Una ruta tricolor que sabe ganar
El recorrido de Damiani también explica el valor de Nacional como escuela. El club le abrió las puertas cuando tenía 18 años, lo desarrolló en su equipo de reserva y después aceptó que buscara minutos a préstamo en Boston River. Allí marcó 12 goles durante 2024, regresó para conquistar la Supercopa Uruguaya y salió rumbo a Philadelphia. Al concretarse la transferencia, incluso cedió parte del dinero que le correspondía para ayudar a las divisiones formativas del club.

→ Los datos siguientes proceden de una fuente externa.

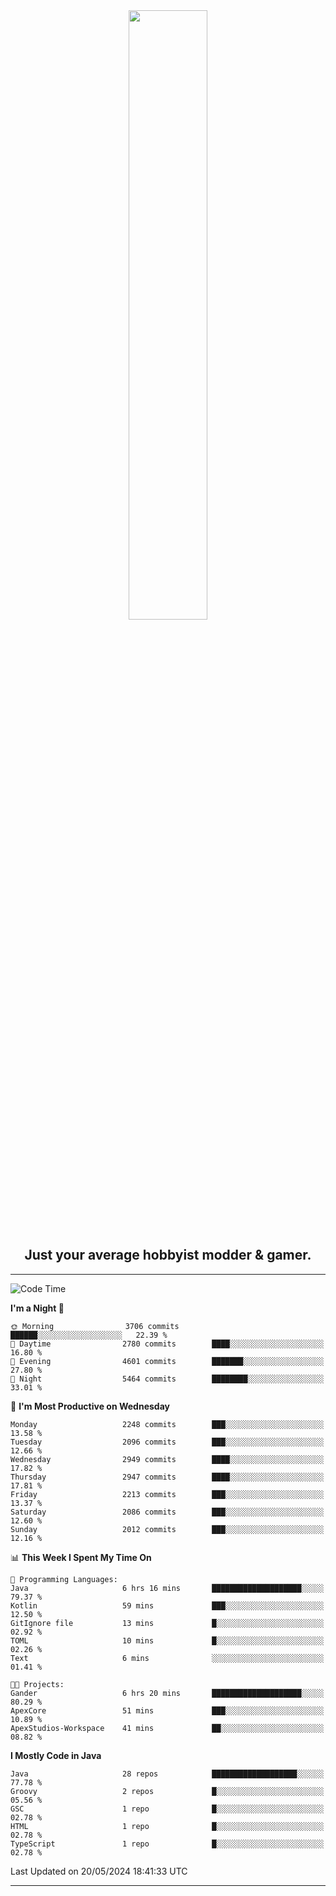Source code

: <div align="center">
  <a href="https://apexmodder.xyz/"><img width="50%" height="50%" src="https://i.imgur.com/pc4HkGz.png"></a>
</div>
<h2 align="center">Just your average hobbyist modder & gamer.</h2>

---

<!--START_SECTION:waka-->
![Code Time](http://img.shields.io/badge/Code%20Time-1%2C238%20hrs%2018%20mins-blue)

**I'm a Night 🦉** 

```text
🌞 Morning                3706 commits        ██████░░░░░░░░░░░░░░░░░░░   22.39 % 
🌆 Daytime                2780 commits        ████░░░░░░░░░░░░░░░░░░░░░   16.80 % 
🌃 Evening                4601 commits        ███████░░░░░░░░░░░░░░░░░░   27.80 % 
🌙 Night                  5464 commits        ████████░░░░░░░░░░░░░░░░░   33.01 % 
```
📅 **I'm Most Productive on Wednesday** 

```text
Monday                   2248 commits        ███░░░░░░░░░░░░░░░░░░░░░░   13.58 % 
Tuesday                  2096 commits        ███░░░░░░░░░░░░░░░░░░░░░░   12.66 % 
Wednesday                2949 commits        ████░░░░░░░░░░░░░░░░░░░░░   17.82 % 
Thursday                 2947 commits        ████░░░░░░░░░░░░░░░░░░░░░   17.81 % 
Friday                   2213 commits        ███░░░░░░░░░░░░░░░░░░░░░░   13.37 % 
Saturday                 2086 commits        ███░░░░░░░░░░░░░░░░░░░░░░   12.60 % 
Sunday                   2012 commits        ███░░░░░░░░░░░░░░░░░░░░░░   12.16 % 
```


📊 **This Week I Spent My Time On** 

```text
💬 Programming Languages: 
Java                     6 hrs 16 mins       ████████████████████░░░░░   79.37 % 
Kotlin                   59 mins             ███░░░░░░░░░░░░░░░░░░░░░░   12.50 % 
GitIgnore file           13 mins             █░░░░░░░░░░░░░░░░░░░░░░░░   02.92 % 
TOML                     10 mins             █░░░░░░░░░░░░░░░░░░░░░░░░   02.26 % 
Text                     6 mins              ░░░░░░░░░░░░░░░░░░░░░░░░░   01.41 % 

🐱‍💻 Projects: 
Gander                   6 hrs 20 mins       ████████████████████░░░░░   80.29 % 
ApexCore                 51 mins             ███░░░░░░░░░░░░░░░░░░░░░░   10.89 % 
ApexStudios-Workspace    41 mins             ██░░░░░░░░░░░░░░░░░░░░░░░   08.82 % 
```

**I Mostly Code in Java** 

```text
Java                     28 repos            ███████████████████░░░░░░   77.78 % 
Groovy                   2 repos             █░░░░░░░░░░░░░░░░░░░░░░░░   05.56 % 
GSC                      1 repo              █░░░░░░░░░░░░░░░░░░░░░░░░   02.78 % 
HTML                     1 repo              █░░░░░░░░░░░░░░░░░░░░░░░░   02.78 % 
TypeScript               1 repo              █░░░░░░░░░░░░░░░░░░░░░░░░   02.78 % 
```




 Last Updated on 20/05/2024 18:41:33 UTC
<!--END_SECTION:waka-->

---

La misma noche de su triplete, Santiago Rodríguez marcó para Columbus. El canterano tricolor ya había ganado la MLS Cup de 2021 con New York City FC. Nicolás Lodeiro conquistó dos MLS Cups y la Liga de Campeones de Concacaf con Seattle Sounders. Luis Suárez, campeón con Inter Miami, mantiene a Nacional representado bajo los mayores reflectores de la liga.
Esa tradición le da contexto a la historia, pero los goles que necesita Philadelphia pertenecen al presente. Damiani tiene que marcarlos. Si el Union completa su remontada y entra a los Playoffs, la prueba más reciente de que la escuela de Nacional funciona en MLS llevará el número 9.